Sichuan vs Hunan; Clash of the Titans

Sichuan and Hunan cuisines are one half of China’s big four; the others being Yue (Cantonese) and Shandong (Beijing). I would say the better half (!) but then I am biased. After eating both of these cuisines two nights in a row, I find it difficult to decide which is the most special – I mean both are pretty fantastic!
Mapo Doufo
Sichuan-style food originates from the West of China in the hills and mountains of Sichuan. The food is quite unique in that it makes use of not only over 20 different cooking techniques (including dry-frying, explode frying etc) but also showcases a flavour sensation known as ‘ma la’ which translated means ‘hot and numbing’. This sensation is created through the use of Sichuan pepper, sometimes called fagara, which is actually a minute husk that is toasted over heat before being ground to a fine powder and sprinkled over many Sichuanese dishes. The flavour is zesty lemon, and the sensation is difficult to describe – I liken it to a cross between Bongela and the gush of your tastebuds when your mouth starts to water…It also makes grand use of the dried Sichuan chilli – both small that are left whole and large that are sliced up into pieces. The idea is not to eat the chillies, they are just there to impart flavour during the cooking process and to make the dish look attractive when presented. Only fools eat them when they reach the table!
Watch the Chinese gingerly pick around them.

Dry-fried Chicken
We ate dry-fried chicken prepared in just this way, mapo doufu (Mother Chen’s Pockmarked Beancurd) cooked in spicy Sichuan chilli oil and yellow bean paste with a touch of minced beef. There was also stewed pork belly served on top of Sichuan preserved vegetables that tasted of cooked and sautéed chard, and steamed asparagus. The first two dishes demonstrated the technique of ‘ma la’ perfectly, whilst the others showed me what other marvellous things Sichuan had to offer.
Belly pork with wheat dumpling breads
In contrast Hunan food shares the similarity of cooking with chillies, but instead of being dried, they are crisp and fresh and used in an entirely different way.
Wood ear Mushrooms with Hunan Dressing
It is the fresh and fragrant combination of chillies, spring onion, garlic and coriander that is at the heart of this cooking – the combination makes fish, meat and vegetables sing.

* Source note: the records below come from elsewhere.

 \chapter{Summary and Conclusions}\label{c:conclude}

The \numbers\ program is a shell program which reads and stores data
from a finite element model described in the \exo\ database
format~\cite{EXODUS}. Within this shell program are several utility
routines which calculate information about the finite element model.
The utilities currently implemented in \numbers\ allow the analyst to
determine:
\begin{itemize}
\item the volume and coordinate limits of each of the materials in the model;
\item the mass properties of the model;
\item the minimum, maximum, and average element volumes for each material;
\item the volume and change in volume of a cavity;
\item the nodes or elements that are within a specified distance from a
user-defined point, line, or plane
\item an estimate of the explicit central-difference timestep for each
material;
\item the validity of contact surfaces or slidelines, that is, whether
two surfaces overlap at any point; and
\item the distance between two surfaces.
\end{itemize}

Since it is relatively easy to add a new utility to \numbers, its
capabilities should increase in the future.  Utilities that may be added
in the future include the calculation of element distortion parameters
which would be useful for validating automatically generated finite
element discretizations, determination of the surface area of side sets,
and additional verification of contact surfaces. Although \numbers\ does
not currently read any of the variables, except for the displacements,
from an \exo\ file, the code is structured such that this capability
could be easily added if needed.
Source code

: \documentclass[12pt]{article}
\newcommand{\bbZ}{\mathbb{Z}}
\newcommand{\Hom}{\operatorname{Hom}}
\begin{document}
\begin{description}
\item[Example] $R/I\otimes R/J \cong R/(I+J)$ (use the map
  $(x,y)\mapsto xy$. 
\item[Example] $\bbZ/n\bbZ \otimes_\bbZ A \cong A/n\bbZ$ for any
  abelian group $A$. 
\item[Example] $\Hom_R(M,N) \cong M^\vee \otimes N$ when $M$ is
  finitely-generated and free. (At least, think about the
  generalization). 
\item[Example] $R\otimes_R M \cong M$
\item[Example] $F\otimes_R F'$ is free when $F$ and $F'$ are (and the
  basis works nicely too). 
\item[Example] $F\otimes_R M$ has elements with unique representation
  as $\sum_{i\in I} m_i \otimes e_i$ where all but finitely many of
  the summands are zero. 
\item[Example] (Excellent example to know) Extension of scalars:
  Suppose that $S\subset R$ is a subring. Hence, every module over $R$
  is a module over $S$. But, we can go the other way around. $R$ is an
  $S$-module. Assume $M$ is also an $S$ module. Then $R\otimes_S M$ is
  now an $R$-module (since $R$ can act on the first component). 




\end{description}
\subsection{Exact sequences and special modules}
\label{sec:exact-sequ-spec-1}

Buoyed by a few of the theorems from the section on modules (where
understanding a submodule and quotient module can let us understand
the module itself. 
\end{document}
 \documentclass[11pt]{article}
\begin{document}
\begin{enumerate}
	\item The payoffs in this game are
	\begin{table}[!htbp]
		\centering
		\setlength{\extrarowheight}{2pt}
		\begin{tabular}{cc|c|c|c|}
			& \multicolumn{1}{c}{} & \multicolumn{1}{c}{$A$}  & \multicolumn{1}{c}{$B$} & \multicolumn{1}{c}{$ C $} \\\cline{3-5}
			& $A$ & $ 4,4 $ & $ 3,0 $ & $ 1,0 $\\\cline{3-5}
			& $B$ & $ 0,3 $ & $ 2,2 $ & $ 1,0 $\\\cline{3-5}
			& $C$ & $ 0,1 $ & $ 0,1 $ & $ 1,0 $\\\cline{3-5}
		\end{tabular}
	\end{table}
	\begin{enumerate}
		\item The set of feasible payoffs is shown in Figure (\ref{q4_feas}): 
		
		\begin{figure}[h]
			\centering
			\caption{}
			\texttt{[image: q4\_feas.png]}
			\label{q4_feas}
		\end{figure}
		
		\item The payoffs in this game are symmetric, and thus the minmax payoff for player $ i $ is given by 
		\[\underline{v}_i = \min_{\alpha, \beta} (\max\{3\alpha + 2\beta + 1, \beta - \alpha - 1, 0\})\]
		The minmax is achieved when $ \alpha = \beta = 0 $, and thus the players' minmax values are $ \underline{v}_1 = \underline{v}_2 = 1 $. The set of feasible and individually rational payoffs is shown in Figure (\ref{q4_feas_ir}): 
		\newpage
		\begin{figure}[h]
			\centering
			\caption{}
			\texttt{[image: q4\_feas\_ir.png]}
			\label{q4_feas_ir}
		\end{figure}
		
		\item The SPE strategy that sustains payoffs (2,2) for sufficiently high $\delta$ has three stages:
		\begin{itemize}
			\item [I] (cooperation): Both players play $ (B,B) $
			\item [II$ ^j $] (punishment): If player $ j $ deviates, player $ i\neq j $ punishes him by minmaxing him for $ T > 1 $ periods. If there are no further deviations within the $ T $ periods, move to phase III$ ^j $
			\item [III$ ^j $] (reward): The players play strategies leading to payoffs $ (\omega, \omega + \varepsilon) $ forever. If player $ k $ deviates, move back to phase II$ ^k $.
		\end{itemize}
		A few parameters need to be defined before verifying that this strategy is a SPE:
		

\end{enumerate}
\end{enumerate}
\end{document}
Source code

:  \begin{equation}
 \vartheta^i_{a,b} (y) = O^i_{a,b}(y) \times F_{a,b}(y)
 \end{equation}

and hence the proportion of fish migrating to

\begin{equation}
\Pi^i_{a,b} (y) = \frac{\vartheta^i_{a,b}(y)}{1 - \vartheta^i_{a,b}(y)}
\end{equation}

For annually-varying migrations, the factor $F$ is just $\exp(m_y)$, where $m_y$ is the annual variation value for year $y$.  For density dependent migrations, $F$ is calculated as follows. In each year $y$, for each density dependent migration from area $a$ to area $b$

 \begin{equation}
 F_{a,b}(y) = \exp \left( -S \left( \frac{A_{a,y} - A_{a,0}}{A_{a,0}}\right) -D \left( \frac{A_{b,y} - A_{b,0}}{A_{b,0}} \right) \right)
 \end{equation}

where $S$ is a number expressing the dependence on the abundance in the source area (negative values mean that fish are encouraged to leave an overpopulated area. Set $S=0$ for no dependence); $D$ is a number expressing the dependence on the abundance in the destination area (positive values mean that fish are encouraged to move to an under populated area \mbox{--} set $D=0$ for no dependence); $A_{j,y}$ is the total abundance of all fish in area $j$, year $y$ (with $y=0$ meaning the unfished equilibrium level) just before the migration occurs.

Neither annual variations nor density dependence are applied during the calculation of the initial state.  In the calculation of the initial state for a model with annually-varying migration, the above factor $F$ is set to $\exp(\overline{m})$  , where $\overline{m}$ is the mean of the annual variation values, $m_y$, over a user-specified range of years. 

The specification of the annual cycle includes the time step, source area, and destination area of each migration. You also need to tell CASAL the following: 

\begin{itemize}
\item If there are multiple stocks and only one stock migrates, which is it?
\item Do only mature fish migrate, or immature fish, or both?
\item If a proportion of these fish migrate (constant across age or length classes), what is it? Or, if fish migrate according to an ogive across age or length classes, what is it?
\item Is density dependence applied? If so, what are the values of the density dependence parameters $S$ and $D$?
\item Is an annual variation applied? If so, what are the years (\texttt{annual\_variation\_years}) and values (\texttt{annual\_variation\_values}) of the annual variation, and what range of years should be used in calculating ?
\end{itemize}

We ate some really special food. We ordered some Wood Ear mushrooms in a dressing of garlic, light soy, rice vinegar, sugar, chilli and coriander and it was delicious. The texture of the mushrooms was crisp and chewy and they were a perfect foil to the softness of the second dish, stir fried egg with chilli and onion.
Stir fried Egg with Onion and Chilli
We also had a beautifully presented dish of firm silken tofu, sliced and served in a similar dressing to the mushrooms, but with spring onion and more chilli. But perhaps the most exciting dish was a fish opened out attractively, garnished with fragrant mince cooked with fresh chillies, coriander, spring onion, garlic and chilli oil. In Hunan circles this is referred to as ‘Squirrel fish’ as it is said to resemble a squirrel (?) but for me the combination of fish and meat, so unusual, is what makes this dish. It was fantastic!
Squirrel Fish
So, which one threw the best punches? Well it’s a toughie. Sichuan has always held a place in heart and I love the unusual ‘ma la’ flavour. However, the lesser known Hunan cuisine, I have to say wins out. The punchiness of the ‘yang’ fresh chillies hit you around the head but are perfectly balanced with the crisp ‘yin’ or cooling note of coriander, which is lacking in Sichuan (or less flavourful as they favour cucumber as the balancing ‘yin’ note). So there it is. Hunan wins – but Sichuan puts up a jolly good fight. Three cheers to the victor….’hip,hip, Hunan’!!!!
Hunan-style Tofu (Doufu)
Happy Cooking!

Little Venice

It was an experience visiting the waterways of North-Western Bangkok. For centuries the tributaries that flow off the main river in the city, the Chaopraya, have been home to many Thais who see these waterways as their livelihood. It resembled a tropical and lush version of Venice, with the houses perched at the water’s edge. People were going about their daily lives, motoring around on their boats, washing their hair and woks and children playing, all using the water that is integral to the routine of their day-to-day lives. Puwadol and I also visited the floating market where we bought all sorts of yummies including deep-fried bananas, pork on sticks and little cakes made from coconut and palm fruits (which contains natural yeasts that ferment the cake batter and give the little cakes a ‘floaty light’ texture).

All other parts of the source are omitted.